JERUSALEM (Reuters) - The United States opens its embassy in Jerusalem on Monday, a move that has delighted Israel and infuriated Palestinians.

The opening ceremony is at a U.S. consular building in the Arnona neighborhood. It will house an interim embassy for the ambassador and a small staff until a larger site is found.

The compound cuts across the 1949 Armistice Line that separated West Jerusalem from No Man's Land, which Israel captured in the 1967 Six Day War and has held under occupation ever since.

(GRAPHIC: U.S. Embassy site in Jerusalem - https://tmsnrt.rs/2wtlDCi)

The embassy move follows U.S. President Donald Trump's decision last December to break with decades of U.S. policy and recognize Jerusalem as the capital of Israel.

Israel's Prime Minister Benjamin Netanyahu welcomed the decision, saying it reflected that "the Jewish people have had a capital for 3,000 years, and that it is called Jerusalem."

But the move upset the Arab world and Western allies. Palestinian President Mahmoud Abbas called it a "slap in the face" and said the United States can no longer be regarded as an honest broker in any peace talks with Israel.

Trump said his administration has a peace proposal in the works and that by recognizing Jerusalem as the capital of America's closest ally he had "taken Jerusalem, the toughest part of the negotiation, off the table."

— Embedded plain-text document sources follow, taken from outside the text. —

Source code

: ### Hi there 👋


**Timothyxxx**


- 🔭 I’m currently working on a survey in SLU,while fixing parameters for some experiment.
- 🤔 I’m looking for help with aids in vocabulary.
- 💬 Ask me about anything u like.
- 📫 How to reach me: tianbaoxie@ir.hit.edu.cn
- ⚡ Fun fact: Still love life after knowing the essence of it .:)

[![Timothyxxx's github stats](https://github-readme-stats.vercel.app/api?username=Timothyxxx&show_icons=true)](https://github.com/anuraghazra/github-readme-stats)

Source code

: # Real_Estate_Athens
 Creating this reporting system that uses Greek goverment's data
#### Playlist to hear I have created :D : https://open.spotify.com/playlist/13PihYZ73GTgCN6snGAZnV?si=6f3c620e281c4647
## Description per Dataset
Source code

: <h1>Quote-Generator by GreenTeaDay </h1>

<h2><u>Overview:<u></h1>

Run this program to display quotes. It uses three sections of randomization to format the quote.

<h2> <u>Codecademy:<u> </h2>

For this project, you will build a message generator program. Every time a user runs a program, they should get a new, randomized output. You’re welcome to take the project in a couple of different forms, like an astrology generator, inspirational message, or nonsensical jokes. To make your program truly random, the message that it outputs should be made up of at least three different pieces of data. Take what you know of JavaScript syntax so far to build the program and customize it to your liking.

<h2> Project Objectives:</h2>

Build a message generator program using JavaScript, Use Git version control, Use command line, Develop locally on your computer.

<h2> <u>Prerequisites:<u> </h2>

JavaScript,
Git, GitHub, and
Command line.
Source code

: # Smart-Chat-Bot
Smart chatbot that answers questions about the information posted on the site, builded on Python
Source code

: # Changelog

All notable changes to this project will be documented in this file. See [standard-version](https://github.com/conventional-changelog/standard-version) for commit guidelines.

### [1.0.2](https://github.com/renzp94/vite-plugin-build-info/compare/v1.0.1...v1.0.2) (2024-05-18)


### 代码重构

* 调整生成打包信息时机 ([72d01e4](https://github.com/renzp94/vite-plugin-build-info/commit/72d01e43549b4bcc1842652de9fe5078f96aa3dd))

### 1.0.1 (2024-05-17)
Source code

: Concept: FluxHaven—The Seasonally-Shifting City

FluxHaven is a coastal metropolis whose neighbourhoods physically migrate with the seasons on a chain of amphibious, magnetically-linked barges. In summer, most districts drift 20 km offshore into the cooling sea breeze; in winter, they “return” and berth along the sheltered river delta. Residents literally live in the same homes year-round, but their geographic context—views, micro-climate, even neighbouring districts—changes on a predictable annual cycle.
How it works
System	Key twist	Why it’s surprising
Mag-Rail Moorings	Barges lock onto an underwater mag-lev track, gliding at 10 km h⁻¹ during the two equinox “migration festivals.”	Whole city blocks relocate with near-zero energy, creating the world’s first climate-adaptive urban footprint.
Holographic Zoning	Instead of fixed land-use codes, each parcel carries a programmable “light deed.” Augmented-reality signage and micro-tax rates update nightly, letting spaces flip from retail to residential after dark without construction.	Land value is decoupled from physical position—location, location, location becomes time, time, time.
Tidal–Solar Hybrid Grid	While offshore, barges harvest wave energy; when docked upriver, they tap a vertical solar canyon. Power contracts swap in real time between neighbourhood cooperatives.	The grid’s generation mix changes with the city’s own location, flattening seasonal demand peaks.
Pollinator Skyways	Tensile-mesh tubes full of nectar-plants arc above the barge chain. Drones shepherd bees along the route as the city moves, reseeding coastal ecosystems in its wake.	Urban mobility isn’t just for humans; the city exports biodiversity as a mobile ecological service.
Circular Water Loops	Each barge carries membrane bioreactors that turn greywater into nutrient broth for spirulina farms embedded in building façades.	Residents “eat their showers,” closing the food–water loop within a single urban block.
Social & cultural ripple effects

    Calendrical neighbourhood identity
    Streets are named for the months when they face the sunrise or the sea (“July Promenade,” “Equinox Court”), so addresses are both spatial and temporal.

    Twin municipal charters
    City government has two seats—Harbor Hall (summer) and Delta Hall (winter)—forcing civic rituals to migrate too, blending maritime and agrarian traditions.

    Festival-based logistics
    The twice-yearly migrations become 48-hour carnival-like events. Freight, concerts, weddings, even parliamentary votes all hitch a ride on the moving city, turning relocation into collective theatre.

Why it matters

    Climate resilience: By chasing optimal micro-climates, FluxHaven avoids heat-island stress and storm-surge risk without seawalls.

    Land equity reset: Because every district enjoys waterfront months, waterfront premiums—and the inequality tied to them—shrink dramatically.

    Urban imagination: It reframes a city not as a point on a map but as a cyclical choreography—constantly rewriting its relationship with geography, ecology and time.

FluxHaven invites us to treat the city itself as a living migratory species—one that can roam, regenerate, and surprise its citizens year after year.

WHY DID TRUMP RECOGNIZE JERUSALEM AS ISRAEL'S CAPITAL AND ANNOUNCE THE EMBASSY WILL BE MOVED THERE?

There has long been pressure from pro-Israel politicians in Washington to move the U.S. Embassy from Tel Aviv to Jerusalem, and Trump made it a promise of his 2016 election campaign.

Vice-President Mike Pence and David Friedman, the ambassador to Israel appointed by Trump, are thought to have pushed hard for both recognition and embassy relocation.

The decision was popular with many conservative and evangelical Christians who voted for Trump and Pence.

Trump acted under a 1995 law that requires the United States to move its embassy to Jerusalem. But Bill Clinton, George W. Bush and Barack Obama consistently signed waivers.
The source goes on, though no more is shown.